━━━ Records for the exercise

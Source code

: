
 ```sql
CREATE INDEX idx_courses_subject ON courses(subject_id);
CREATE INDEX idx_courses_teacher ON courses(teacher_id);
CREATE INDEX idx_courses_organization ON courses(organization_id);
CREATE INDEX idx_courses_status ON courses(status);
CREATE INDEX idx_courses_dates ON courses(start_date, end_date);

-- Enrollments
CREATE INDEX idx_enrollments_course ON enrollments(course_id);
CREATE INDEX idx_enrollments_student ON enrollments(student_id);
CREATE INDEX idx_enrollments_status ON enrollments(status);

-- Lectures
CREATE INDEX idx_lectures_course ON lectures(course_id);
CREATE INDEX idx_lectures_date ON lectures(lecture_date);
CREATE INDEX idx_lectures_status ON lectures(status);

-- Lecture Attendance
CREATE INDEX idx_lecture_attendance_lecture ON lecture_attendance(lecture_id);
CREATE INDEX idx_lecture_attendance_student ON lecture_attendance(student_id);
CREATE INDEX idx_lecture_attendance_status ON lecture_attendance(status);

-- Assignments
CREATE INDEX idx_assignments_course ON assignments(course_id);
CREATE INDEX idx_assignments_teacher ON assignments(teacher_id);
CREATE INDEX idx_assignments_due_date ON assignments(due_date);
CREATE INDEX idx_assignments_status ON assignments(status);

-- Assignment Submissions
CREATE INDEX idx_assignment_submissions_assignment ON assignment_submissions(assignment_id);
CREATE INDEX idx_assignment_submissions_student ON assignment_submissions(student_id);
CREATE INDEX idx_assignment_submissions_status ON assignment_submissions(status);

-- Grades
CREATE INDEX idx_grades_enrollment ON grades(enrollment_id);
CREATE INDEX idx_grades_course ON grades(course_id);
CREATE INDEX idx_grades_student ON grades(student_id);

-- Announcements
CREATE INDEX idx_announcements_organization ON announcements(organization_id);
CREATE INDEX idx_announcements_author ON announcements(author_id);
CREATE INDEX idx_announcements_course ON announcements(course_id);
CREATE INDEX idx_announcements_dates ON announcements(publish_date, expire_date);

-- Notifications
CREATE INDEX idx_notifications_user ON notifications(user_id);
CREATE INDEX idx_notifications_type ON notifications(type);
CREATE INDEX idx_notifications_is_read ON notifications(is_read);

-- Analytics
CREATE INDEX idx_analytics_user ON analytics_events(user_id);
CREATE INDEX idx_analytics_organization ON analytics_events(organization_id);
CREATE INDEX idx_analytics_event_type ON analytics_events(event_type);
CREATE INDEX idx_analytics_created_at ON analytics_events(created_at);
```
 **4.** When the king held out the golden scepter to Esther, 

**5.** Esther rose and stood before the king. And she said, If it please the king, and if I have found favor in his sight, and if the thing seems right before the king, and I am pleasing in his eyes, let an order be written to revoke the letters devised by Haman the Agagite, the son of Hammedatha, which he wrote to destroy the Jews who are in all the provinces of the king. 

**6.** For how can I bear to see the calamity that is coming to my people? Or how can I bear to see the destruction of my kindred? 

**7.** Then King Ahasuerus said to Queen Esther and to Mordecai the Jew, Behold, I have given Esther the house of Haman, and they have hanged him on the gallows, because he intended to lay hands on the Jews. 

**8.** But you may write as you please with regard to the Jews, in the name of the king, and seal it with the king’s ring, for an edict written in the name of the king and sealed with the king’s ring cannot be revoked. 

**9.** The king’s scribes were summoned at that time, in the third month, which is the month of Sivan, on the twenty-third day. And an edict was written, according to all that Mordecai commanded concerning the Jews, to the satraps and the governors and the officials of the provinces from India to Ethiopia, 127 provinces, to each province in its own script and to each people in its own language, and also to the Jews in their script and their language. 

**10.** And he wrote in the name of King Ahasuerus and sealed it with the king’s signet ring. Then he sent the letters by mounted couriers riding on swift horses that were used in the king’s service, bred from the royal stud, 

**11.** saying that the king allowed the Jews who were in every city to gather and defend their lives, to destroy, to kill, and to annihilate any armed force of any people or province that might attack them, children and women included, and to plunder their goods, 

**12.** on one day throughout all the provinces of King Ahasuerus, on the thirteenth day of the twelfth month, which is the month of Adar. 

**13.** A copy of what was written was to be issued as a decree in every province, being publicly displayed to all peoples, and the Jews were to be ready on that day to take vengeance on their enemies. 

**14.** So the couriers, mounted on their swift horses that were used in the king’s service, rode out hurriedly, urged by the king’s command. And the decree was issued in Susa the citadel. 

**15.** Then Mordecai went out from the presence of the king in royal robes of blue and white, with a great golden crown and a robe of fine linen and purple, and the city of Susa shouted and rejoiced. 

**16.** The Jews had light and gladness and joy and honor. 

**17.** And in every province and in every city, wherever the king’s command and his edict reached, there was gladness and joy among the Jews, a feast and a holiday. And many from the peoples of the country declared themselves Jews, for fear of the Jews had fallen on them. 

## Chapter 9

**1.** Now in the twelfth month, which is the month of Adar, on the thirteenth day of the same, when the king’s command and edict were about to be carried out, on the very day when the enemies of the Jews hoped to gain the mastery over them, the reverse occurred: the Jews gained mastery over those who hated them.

━━━━━━

#### [What to work on]
All lines above from the one containing "saying that the" to the one containing "## Chapter 9" must be repeated exactly, both lines included, and no others.

#### [Answer box]
**11.** saying that the king allowed the Jews who were in every city to gather and defend their lives, to destroy, to kill, and to annihilate any armed force of any people or province that might attack them, children and women included, and to plunder their goods, 

**12.** on one day throughout all the provinces of King Ahasuerus, on the thirteenth day of the twelfth month, which is the month of Adar. 

**13.** A copy of what was written was to be issued as a decree in every province, being publicly displayed to all peoples, and the Jews were to be ready on that day to take vengeance on their enemies. 

**14.** So the couriers, mounted on their swift horses that were used in the king’s service, rode out hurriedly, urged by the king’s command. And the decree was issued in Susa the citadel. 

**15.** Then Mordecai went out from the presence of the king in royal robes of blue and white, with a great golden crown and a robe of fine linen and purple, and the city of Susa shouted and rejoiced. 

**16.** The Jews had light and gladness and joy and honor. 

**17.** And in every province and in every city, wherever the king’s command and his edict reached, there was gladness and joy among the Jews, a feast and a holiday. And many from the peoples of the country declared themselves Jews, for fear of the Jews had fallen on them. 

## Chapter 9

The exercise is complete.